We land at Ben Gurion Airport in the heat of winter, on the first day of Chanukah.  At 11 a.m. Dec. 2, already it is 82 degrees in Tel Aviv—unusual weather for the rainy season in Israel. And it will get hotter. Much hotter.

Moments before our wheels touch down, a brush fire breaks out in the Carmel Valley, near Haifa. By the time we make it to our taxi it is a news item on the radio. You don’t need to be a fluent Hebrew speaker to know that something is happening. The cab drivers are clustered, standing by their cars with the news blaring on the radio, smoking, not talking. They are listening intently.

The ride to meet our friends who had arrived on separate flights gives us the opportunity to catch up with our driver. A fire in the Carmel is burning out of control, he tells us. Local firefighters are overwhelmed. Rumors are flying as to the cause.

By the time we check into our hotel at 4 p.m., the fire has become a national disaster; by dinnertime it is a national tragedy:  Forty prison guards and their bus driver perish while being evacuated. And the fire is getting stronger, engulfing a larger area and completely overpowering the available resources. In the fire’s sights are a school for troubled youth in Yemin Orde, an artist’s colony in Ein Hod and Kibbutz Beit Oren. Everyone knows someone (or knows someone who knows someone) who is directly affected. All army reservists with any firefighting experience are called and told to get to Haifa immediately.

By the time the sun goes down on Shabbat, the fire is extinguished. A converted 747 from Arizona designed to fight wildfires in California drops a huge blanket of chemicals to put out the blaze, but the destruction it leaves is smoldering and raw.

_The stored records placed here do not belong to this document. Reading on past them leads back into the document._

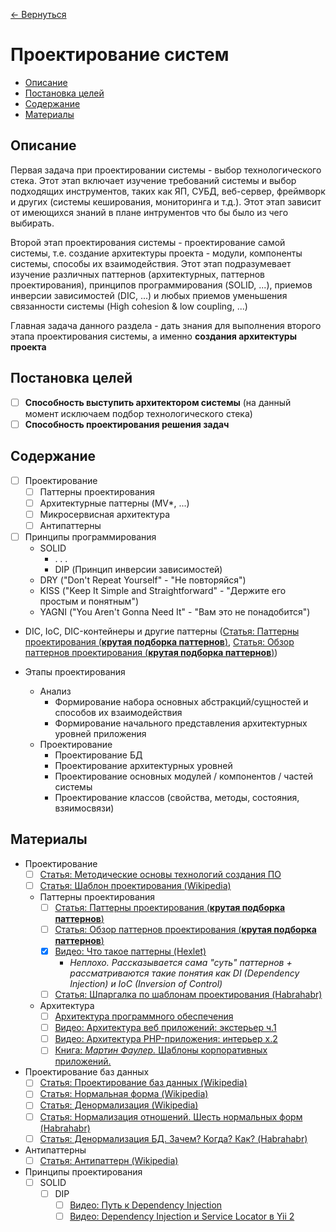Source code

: [← Вернуться](/knowledges-list.md)

# Проектирование систем #

- [Описание](#Описание)
- [Постановка целей](#Постановка-целей)
- [Содержание](#Содержание)
- [Материалы](#Материалы)

## Описание ##
Первая задача при проектировании системы - выбор технологического стека. Этот этап включает изучение требований системы и выбор подходящих инструментов, таких как ЯП, СУБД, веб-сервер, фреймворк и других (системы кеширования, мониторинга и т.д.). Этот этап зависит от имеющихся знаний в плане интрументов что бы было из чего выбирать.

Второй этап проектирования системы - проектирование самой системы, т.е. создание архитектуры проекта - модули, компоненты системы, способы их взаимодействия. Этот этап подразумевает изучение различных паттернов (архитектурных, паттернов проектирования), принципов программирования (SOLID, ...), приемов инверсии зависимостей (DIC, ...) и любых приемов уменьшения связанности системы (High cohesion & low coupling, ...)

Главная задача данного раздела - дать знания для выполнения второго этапа проектирования системы, а именно **создания архитектуры проекта**

## Постановка целей ##
- [ ] **Способность выступить архитектором системы** (на данный момент исключаем подбор технологического стека)
- [ ] **Способность проектирования решения задач**

## Содержание ##
- [ ] Проектирование
	- [ ] Паттерны проектирования
	- [ ] Архитектурные паттерны (MV*, ...)
	- [ ] Микросервисная архитектура
	- [ ] Антипаттерны
- [ ] Принципы программирования
	- SOLID
		- . . .
		- DIP (Принцип инверсии зависимостей)
	- DRY ("Don't Repeat Yourself" - "Не повторяйся")
	- KISS ("Keep It Simple and Straightforward" - "Держите его простым и понятным")
	- YAGNI ("You Aren't Gonna Need It" - "Вам это не понадобится")
- DIC, IoC, DIC-контейнеры и другие паттерны ([Статья: Паттерны проектирования (**крутая подборка паттернов**)](http://design-pattern.ru/), [Статья: Обзор паттернов проектирования (**крутая подборка паттернов**)](http://citforum.ru/SE/project/pattern/))



- Этапы проектирования
	- Анализ
		- Формирование набора основных абстракций/сущностей и способов их взаимодействия
		- Формирование начального представления архитектурных уровней приложения
	- Проектирование
		- Проектирование БД
		- Проектирование архитектурных уровней
		- Проектирование основных модулей / компонентов / частей системы
		- Проектирование классов (свойства, методы, состояния, взяимосвязи)

## Материалы ##
- Проектирование
	- [ ] [Статья: Методические основы технологий создания ПО](http://citforum.ru/programming/application/program/1.shtml)
	- [ ] [Статья: Шаблон проектирования (Wikipedia)](https://ru.wikipedia.org/wiki/%D0%A8%D0%B0%D0%B1%D0%BB%D0%BE%D0%BD_%D0%BF%D1%80%D0%BE%D0%B5%D0%BA%D1%82%D0%B8%D1%80%D0%BE%D0%B2%D0%B0%D0%BD%D0%B8%D1%8F)
	- Паттерны проектирования
		- [ ] [Статья: Паттерны проектирования (**крутая подборка паттернов**)](http://design-pattern.ru/)
		- [ ] [Статья: Обзор паттернов проектирования (**крутая подборка паттернов**)](http://citforum.ru/SE/project/pattern/)
		- [x] [Видео: Что такое паттерны (Hexlet)](https://www.youtube.com/watch?v=wX6BBaQZpzE)
			- _Неплохо. Рассказывается сама "суть" паттернов + рассматриваются такие понятия как DI (Dependency Injection) и IoC (Inversion of Control)_
		- [ ] [Статья: Шпаргалка по шаблонам проектирования (Habrahabr)](https://habrahabr.ru/post/210288/)
	- Архитектура
		- [ ] [Архитектура программного обеспечения](https://ru.wikipedia.org/wiki/%D0%90%D1%80%D1%85%D0%B8%D1%82%D0%B5%D0%BA%D1%82%D1%83%D1%80%D0%B0_%D0%BF%D1%80%D0%BE%D0%B3%D1%80%D0%B0%D0%BC%D0%BC%D0%BD%D0%BE%D0%B3%D0%BE_%D0%BE%D0%B1%D0%B5%D1%81%D0%BF%D0%B5%D1%87%D0%B5%D0%BD%D0%B8%D1%8F)
		- [ ] [Видео: Архитектура веб приложений: экстерьер ч.1](https://www.youtube.com/watch?v=NI7FY9is62g)
		- [ ] [Видео: Архитектура PHP-приложения: интерьер x.2](https://www.youtube.com/watch?v=yc8vRd-C0Y0)
		- [ ] [Книга: *Мартин Фаулер.* Шаблоны корпоративных приложений.](https://www.ozon.ru/context/detail/id/4884925/)
- Проектирование баз данных
	- [ ] [Статья: Проектирование баз данных (Wikipedia)](https://ru.wikipedia.org/wiki/%D0%9F%D1%80%D0%BE%D0%B5%D0%BA%D1%82%D0%B8%D1%80%D0%BE%D0%B2%D0%B0%D0%BD%D0%B8%D0%B5_%D0%B1%D0%B0%D0%B7_%D0%B4%D0%B0%D0%BD%D0%BD%D1%8B%D1%85)
	- [ ] [Статья: Нормальная форма (Wikipedia)](https://ru.wikipedia.org/wiki/%D0%9D%D0%BE%D1%80%D0%BC%D0%B0%D0%BB%D1%8C%D0%BD%D0%B0%D1%8F_%D1%84%D0%BE%D1%80%D0%BC%D0%B0)
	- [ ] [Статья: Денормализация (Wikipedia)](https://ru.wikipedia.org/wiki/%D0%94%D0%B5%D0%BD%D0%BE%D1%80%D0%BC%D0%B0%D0%BB%D0%B8%D0%B7%D0%B0%D1%86%D0%B8%D1%8F)
	- [ ] [Статья: Нормализация отношений. Шесть нормальных форм (Habrahabr)](https://habrahabr.ru/post/254773/)
	- [ ] [Статья: Денормализация БД. Зачем? Когда? Как? (Habrahabr)](https://habrahabr.ru/post/64524/)
- Антипаттерны
	- [ ] [Статья: Антипаттерн (Wikipedia)](https://ru.wikipedia.org/wiki/%D0%90%D0%BD%D1%82%D0%B8%D0%BF%D0%B0%D1%82%D1%82%D0%B5%D1%80%D0%BD)
- Принципы проектирования
	- [ ] SOLID
		- [ ] DIP
			- [ ] [Видео: Путь к Dependency Injection](https://www.youtube.com/watch?v=AxZLJA84_74)
			- [ ] [Видео: Dependency Injection и Service Locator в Yii 2](https://www.youtube.com/watch?v=5WdKLW3vCQ4)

On Monday morning we visit Kibbutz Beit Oren, a secular group of New Age kibbutzniks who have championed a model of the collective community concept that is controversial and sustaining. Their primary income is derived from a hotel-resort operation combined with eco-tourism for nature lovers in the Carmel Valley. Kibbutz members not involved in the daily hotel business are employed by outside businesses or run home-based independent businesses from inside the kibbutz. One business, a pottery studio, belongs to an artist name Imi. Imi is married to Ran, who serves as the kibbutz manager. Ran leads us on a tour of what is left of Beit Oren.

Amazingly, much is spared. The main guest house and outbuildings used for the hotel guest business appear untouched by the fire. But the homes of many kibbutz members, including Ran and Imi’s, are destroyed. Imi’s studio, which contained many unfinished pots awaiting glazing in a high temperature kiln, is reduced to clay ashes.

Inside Ran and Imi’s house, food on the table is blackened. They explain that they got the call to evacuate in the middle of dinner and literally grabbed their laptops and cell phones before leaving for the waiting shuttles. The images of pictures affixed to their refrigerator door with magnets have literally melted from the intensity of the heat. Nearly everything is black and burnt; the smell reminds us of a campfire. Strangely, the only thing we notice that is not burnt are the wooden logs in the fireplace, somehow protected by the stone masonry that surround it.

It is an emotional scene for Ran and Imi, returning to their home this way, and we get caught up in the intensity of their feelings. You can see their pain of loss surrounded by their thankfulness for survival. It is on their faces, in their bloodshot eyes and in their choked-up voices.

We are compelled to do something for these people, some act of service or kindness to show them we are moved and that we care. So I ask, “What can we do for you?” expecting to write a check.

Ran pauses, takes a deep breath and replies.

“We will be OK, eventually. The insurance should cover our losses,” he says. “But there is something we would like to have.”

Excited at the prospect of any request, and raising my voice above the ever increasing sound of workers beginning their demolition work, I shout back at him, “What? Anything you want. If we can do it, we will. What do you need?”

We can barely hear each other above the bulldozers.

“A Torah,” he screams. “We need a Torah.”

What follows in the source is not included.